Figure 5: Performance of colleges in relation to ICT Policies and Standards (A3)


ICT Infrastructure (B)

Figure 6 shows the performance of colleges in relation to the component Computers (B1). The ratio of computers to students (B11 and B12) varied quite evenly between low (ratio at 1:9 or less), moderate (ratio between 1:8 and 1:4) and high (ratio at 1:3 or better) performance levels. The ratio of computers to lecturers (B13 and B14) was much better with the majority of colleges reported achieving either moderate (ratio between 1:4 and 1:2) or high (ratio 1:1 or better) performance levels.

Figure 6: Performance of colleges in relation to Computers (B1)

 

 

Figure 7 shows the performance of colleges in relation to the component Network and Internet (B2). At 61% of colleges, the network specification (B21) was 100 MB Ethernet. Only 21% of the colleges employ Gigabit Ethernet technology in their network infrastructure. To access the Internet, most colleges reported having an Internet bandwidth (B22) of 1 MBps or less (45%), or 2 to 7 MBps (44%). Wireless coverage (B23) was low at a majority of colleges, with 63% of the colleges reported having coverage less than 25 percent of the total learning area. As for network performance (B24), 76% of colleges reported having moderate performance: the network and the Internet generally worked well, but they were slow at busy times.

Figure 7: Performance of colleges in relation to Network and Internet (B2)

 

 

Figure 8 shows the performance of colleges in relation to the component Display Screen Technologies and Peripherals (B3). At 65% of colleges, less than 25 percent of classrooms were equipped with display screen technologies (B31). Regarding computer peripherals (B32), 63% of colleges reported having printers, scanners, digital cameras, and audio and video recorders. At 24% of the colleges, peripherals were limited to printers. Only 13% of colleges possessed peripherals such as portable devices, specialised devices for research and instructional purposes, and computer conferencing facilities.

Figure 8: Performance of colleges in relation to Display Screen Technologies and Peripherals (B3)

 

 

Figure 9 shows the performance of colleges in relation to the component Software and Information Systems (B4). At 58% of colleges, application software (B41) encompassed office applications, subject specific software, multimedia authoring tools, video and audio production, and web tools. At 32% of colleges, application software was limited to office applications. Only 10% of the colleges possessed specialised software for collaboration, instruction and research. In relation to the learning platform (B42), only 8% of colleges implement a commercial or a customised open source learning management system offering a wide range of functions. As for the rest, no learning platform was available or the learning platform was limited to web pages on the campus Intranet and learning material files stored in public folders on the network. Regarding academic/student information systems (B43), 47% of colleges reported having a system incorporating mainly registration and examination functions. Surprisingly, 35% of colleges still depended on spreadsheets and databases to store academic and student data.

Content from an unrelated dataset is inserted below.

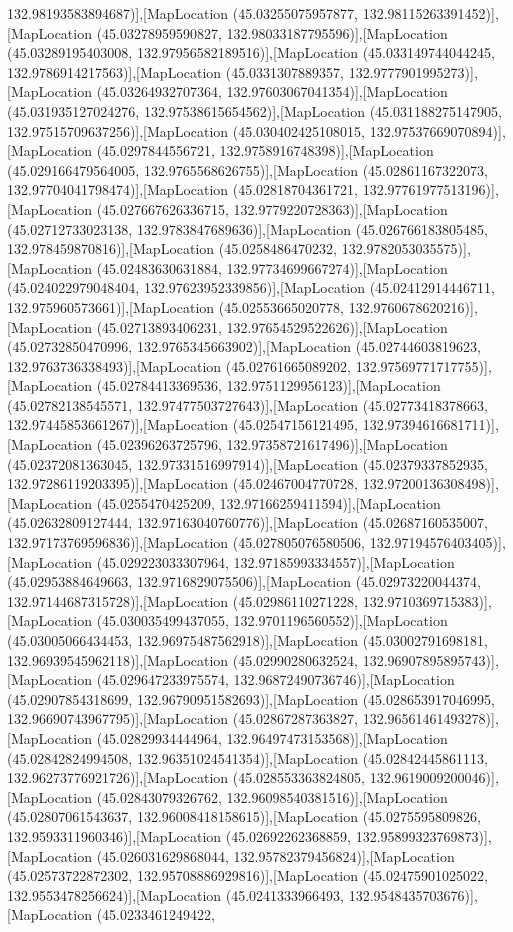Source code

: 132.98193583894687)],[MapLocation (45.03255075957877, 132.98115263391452)],[MapLocation (45.03278959590827, 132.98033187795596)],[MapLocation (45.03289195403008, 132.97956582189516)],[MapLocation (45.033149744044245, 132.9786914217563)],[MapLocation (45.0331307889357, 132.9777901995273)],[MapLocation (45.03264932707364, 132.97603067041354)],[MapLocation (45.031935127024276, 132.97538615654562)],[MapLocation (45.031188275147905, 132.97515709637256)],[MapLocation (45.030402425108015, 132.97537669070894)],[MapLocation (45.0297844556721, 132.9758916748398)],[MapLocation (45.029166479564005, 132.9765568626755)],[MapLocation (45.02861167322073, 132.97704041798474)],[MapLocation (45.02818704361721, 132.97761977513196)],[MapLocation (45.027667626336715, 132.9779220728363)],[MapLocation (45.02712733023138, 132.9783847689636)],[MapLocation (45.026766183805485, 132.978459870816)],[MapLocation (45.0258486470232, 132.9782053035575)],[MapLocation (45.02483630631884, 132.97734699667274)],[MapLocation (45.024022979048404, 132.97623952339856)],[MapLocation (45.02412914446711, 132.975960573661)],[MapLocation (45.02553665020778, 132.9760678620216)],[MapLocation (45.02713893406231, 132.97654529522626)],[MapLocation (45.02732850470996, 132.9765345663902)],[MapLocation (45.02744603819623, 132.9763736338493)],[MapLocation (45.02761665089202, 132.97569771717755)],[MapLocation (45.02784413369536, 132.9751129956123)],[MapLocation (45.02782138545571, 132.97477503727643)],[MapLocation (45.02773418378663, 132.97445853661267)],[MapLocation (45.02547156121495, 132.97394616681711)],[MapLocation (45.02396263725796, 132.97358721617496)],[MapLocation (45.02372081363045, 132.97331516997914)],[MapLocation (45.02379337852935, 132.97286119203395)],[MapLocation (45.02467004770728, 132.97200136308498)],[MapLocation (45.0255470425209, 132.97166259411594)],[MapLocation (45.02632809127444, 132.97163040760776)],[MapLocation (45.02687160535007, 132.97173769596836)],[MapLocation (45.027805076580506, 132.97194576403405)],[MapLocation (45.029223033307964, 132.97185993334557)],[MapLocation (45.02953884649663, 132.9716829075506)],[MapLocation (45.02973220044374, 132.97144687315728)],[MapLocation (45.02986110271228, 132.9710369715383)],[MapLocation (45.030035499437055, 132.9701196560552)],[MapLocation (45.03005066434453, 132.96975487562918)],[MapLocation (45.03002791698181, 132.96939545962118)],[MapLocation (45.02990280632524, 132.96907895895743)],[MapLocation (45.029647233975574, 132.96872490736746)],[MapLocation (45.02907854318699, 132.96790951582693)],[MapLocation (45.028653917046995, 132.96690743967795)],[MapLocation (45.02867287363827, 132.96561461493278)],[MapLocation (45.02829934444964, 132.96497473153568)],[MapLocation (45.02842824994508, 132.96351024541354)],[MapLocation (45.02842445861113, 132.96273776921726)],[MapLocation (45.028553363824805, 132.9619009200046)],[MapLocation (45.02843079326762, 132.96098540381516)],[MapLocation (45.02807061543637, 132.96008418158615)],[MapLocation (45.0275595809826, 132.9593311960346)],[MapLocation (45.02692262368859, 132.95899323769873)],[MapLocation (45.026031629868044, 132.95782379456824)],[MapLocation (45.02573722872302, 132.95708886929816)],[MapLocation (45.02475901025022, 132.9553478256624)],[MapLocation (45.0241333966493, 132.9548435703676)],[MapLocation (45.0233461249422,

Figure 9: Performance of colleges in relation to Software and Information Systems (B4)

 

Teaching and Learning Using ICT (C)

Figure 10 shows the performance of colleges in relation to the component E-learning Approaches (C1). In general, the performance levels for e-learning approaches were determined by the percentage of ICT use of courses or lecturers. Three e-learning approaches were more evident at a majority of participating colleges, namely using ICT as a source of information in preparing lesson plans and teaching material (C11), using ICT to support learning (C12) and using ICT in a role similar to traditional classroom tool (C13). Approximately 40% of colleges achieved high performance: the ICT use involved more than 50 percent of courses or lecturers. E-learning approaches such as using ICT in parallel with traditional learning (C14) and using ICT to enable flexible learning (C15) were less evident: colleges achieving high performance were at 19% and 11% respectively.

Figure 10: Performance of colleges in relation to E-learning Approaches (C1)


Figure 11 shows the performance of colleges in relation to the component Communication Using ICT (C2). In general, the performance levels in relation to using ICT as a means of academic related communication/discussion were determined by the percentage of ICT use by students and lecturers. As a whole, the use of ICT to facilitate communication between students and lecturers (C21) and between lecturers (C22) was still low. The ICT use involved less than 25% of students and lecturers at about 50% of colleges.

Figure 11: Performance of colleges in relation to Communication Using ICT (C2)

 

Figure 12 shows the performance of colleges in relation to the component Student Assessment Using ICT (C3). In general, the performance levels were determined by the percentage of ICT use involving courses. As a whole, most colleges reported having low performance in relation to online submission of work (C31), e-portfolio/e-presentation (C32) and online test/examination (C33), with the percentage of low performance exceeding 75% of colleges.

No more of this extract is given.